環境省の二酸化炭素(CO2)排出抑制対策事業を導入した岩手県盛岡市、つなぎ温泉の湯守ホテル大観は、温泉熱を有効利用する設備を整備し、2012年12月から稼働させている。温泉熱を熱源として給湯などに活用することでボイラーに使用するA重油の使用量を削減でき、年間323トンのCO2の排出を抑制する。地球温暖化の防止に貢献するのと同時に、光熱費の経費節減の効果も期待されている。
湯守ホテル大観の温泉は、自家源泉からの加水・加温なしのかけ流し。54度の湯を湯冷まし水路と湯畑で冷まし、適温にしてから浴槽に供給している。この際に放散していた温泉熱を熱回収装置を設置して有効活用し、さらに浴槽からの排湯も熱源に生かすことで、暖房や給湯に使う燃料を大幅に削減する。
この仕組みにより湯守ホテル大観では、従来のA重油の年間使用量の3分の1を削減でき、それに相当するCO2の排出を抑制できると見込んでいる。光熱費についても、排湯を再利用する際に作動させるヒートポンプの電力使用料などを差し引いても、節減効果は大きいという。
設備の整備費のうち約3分の1に環境省から交付決定を受けた同事業の補助金を充てた。設計・施工は、温泉旅館や温浴施設の省エネルギーや安全衛生管理を手がけるトリリオン(東京都品川区)が担当した。
湯守ホテル大観を運営する大観の佐藤義正会長は「これまで冷ますだけだった温泉熱を有効に活用し、地球温暖化防止に貢献できる点が素晴らしい。経費節減にもつながり、環境に優しい宿としてPRにも生かせる。条件が合う温泉旅館は整備を検討してみてはどうか」と話している。

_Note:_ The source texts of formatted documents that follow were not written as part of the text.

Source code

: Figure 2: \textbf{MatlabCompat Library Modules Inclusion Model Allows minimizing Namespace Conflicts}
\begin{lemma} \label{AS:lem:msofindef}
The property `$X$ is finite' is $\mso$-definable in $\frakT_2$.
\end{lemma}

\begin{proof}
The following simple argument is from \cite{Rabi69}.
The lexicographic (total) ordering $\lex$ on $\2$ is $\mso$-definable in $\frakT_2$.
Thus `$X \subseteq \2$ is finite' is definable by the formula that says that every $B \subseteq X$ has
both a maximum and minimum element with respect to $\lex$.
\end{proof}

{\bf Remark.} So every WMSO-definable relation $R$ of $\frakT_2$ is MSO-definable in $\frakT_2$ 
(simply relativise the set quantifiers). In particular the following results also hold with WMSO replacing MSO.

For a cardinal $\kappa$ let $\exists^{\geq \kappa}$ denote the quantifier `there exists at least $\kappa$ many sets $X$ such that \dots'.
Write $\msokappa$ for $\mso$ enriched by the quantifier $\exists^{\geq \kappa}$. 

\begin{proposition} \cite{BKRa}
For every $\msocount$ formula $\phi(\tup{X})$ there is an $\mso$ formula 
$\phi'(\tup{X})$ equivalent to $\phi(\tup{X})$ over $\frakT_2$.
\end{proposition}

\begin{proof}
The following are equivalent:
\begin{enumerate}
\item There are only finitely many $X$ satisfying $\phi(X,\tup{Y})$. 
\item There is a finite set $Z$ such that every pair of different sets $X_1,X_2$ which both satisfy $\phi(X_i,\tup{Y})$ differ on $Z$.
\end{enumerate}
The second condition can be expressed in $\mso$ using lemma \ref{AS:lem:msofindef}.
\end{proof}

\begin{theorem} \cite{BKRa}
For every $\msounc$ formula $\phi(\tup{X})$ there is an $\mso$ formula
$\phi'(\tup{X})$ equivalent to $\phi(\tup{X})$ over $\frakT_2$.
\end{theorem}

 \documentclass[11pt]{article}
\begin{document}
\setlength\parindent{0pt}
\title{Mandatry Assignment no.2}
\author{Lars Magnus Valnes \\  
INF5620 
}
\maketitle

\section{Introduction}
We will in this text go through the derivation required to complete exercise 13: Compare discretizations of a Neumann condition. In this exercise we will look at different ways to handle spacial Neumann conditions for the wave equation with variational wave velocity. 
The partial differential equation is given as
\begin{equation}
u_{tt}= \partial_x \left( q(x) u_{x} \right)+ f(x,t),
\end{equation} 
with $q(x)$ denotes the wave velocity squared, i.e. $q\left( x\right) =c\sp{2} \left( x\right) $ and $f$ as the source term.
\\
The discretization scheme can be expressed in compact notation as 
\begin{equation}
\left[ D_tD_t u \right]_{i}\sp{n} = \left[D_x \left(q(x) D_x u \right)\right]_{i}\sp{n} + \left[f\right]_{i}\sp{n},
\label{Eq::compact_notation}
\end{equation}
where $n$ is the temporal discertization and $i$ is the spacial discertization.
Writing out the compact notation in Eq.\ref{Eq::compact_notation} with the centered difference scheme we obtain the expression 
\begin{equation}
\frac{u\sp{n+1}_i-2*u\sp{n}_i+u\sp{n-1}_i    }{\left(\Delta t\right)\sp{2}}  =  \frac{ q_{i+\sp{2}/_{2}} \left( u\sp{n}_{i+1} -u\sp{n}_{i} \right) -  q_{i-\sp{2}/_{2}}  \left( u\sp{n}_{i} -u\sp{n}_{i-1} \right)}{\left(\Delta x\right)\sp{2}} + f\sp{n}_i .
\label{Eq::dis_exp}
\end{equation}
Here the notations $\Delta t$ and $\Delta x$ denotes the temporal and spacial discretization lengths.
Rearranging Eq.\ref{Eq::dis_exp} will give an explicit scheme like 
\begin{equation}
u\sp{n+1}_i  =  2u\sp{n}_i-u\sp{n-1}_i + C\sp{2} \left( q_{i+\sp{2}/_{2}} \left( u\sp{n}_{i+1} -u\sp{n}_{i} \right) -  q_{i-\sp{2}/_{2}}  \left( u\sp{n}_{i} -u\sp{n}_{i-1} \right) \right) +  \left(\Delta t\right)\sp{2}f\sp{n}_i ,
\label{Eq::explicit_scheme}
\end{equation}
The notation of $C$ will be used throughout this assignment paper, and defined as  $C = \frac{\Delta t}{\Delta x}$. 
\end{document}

環境省の同事業の正式名称は、二酸化炭素排出抑制対策事業費等補助金・温泉エネルギー活用加速化事業のうち温泉施設における温暖化対策事業。同事業の補助金交付は公募で決まるが、12年度の交付先は湯守ホテル大観を含めて旅館・ホテル6件。09年度からの累計では約20件の交付実績がある。環境省では、13年度予算案にも同様の事業予算を計上している。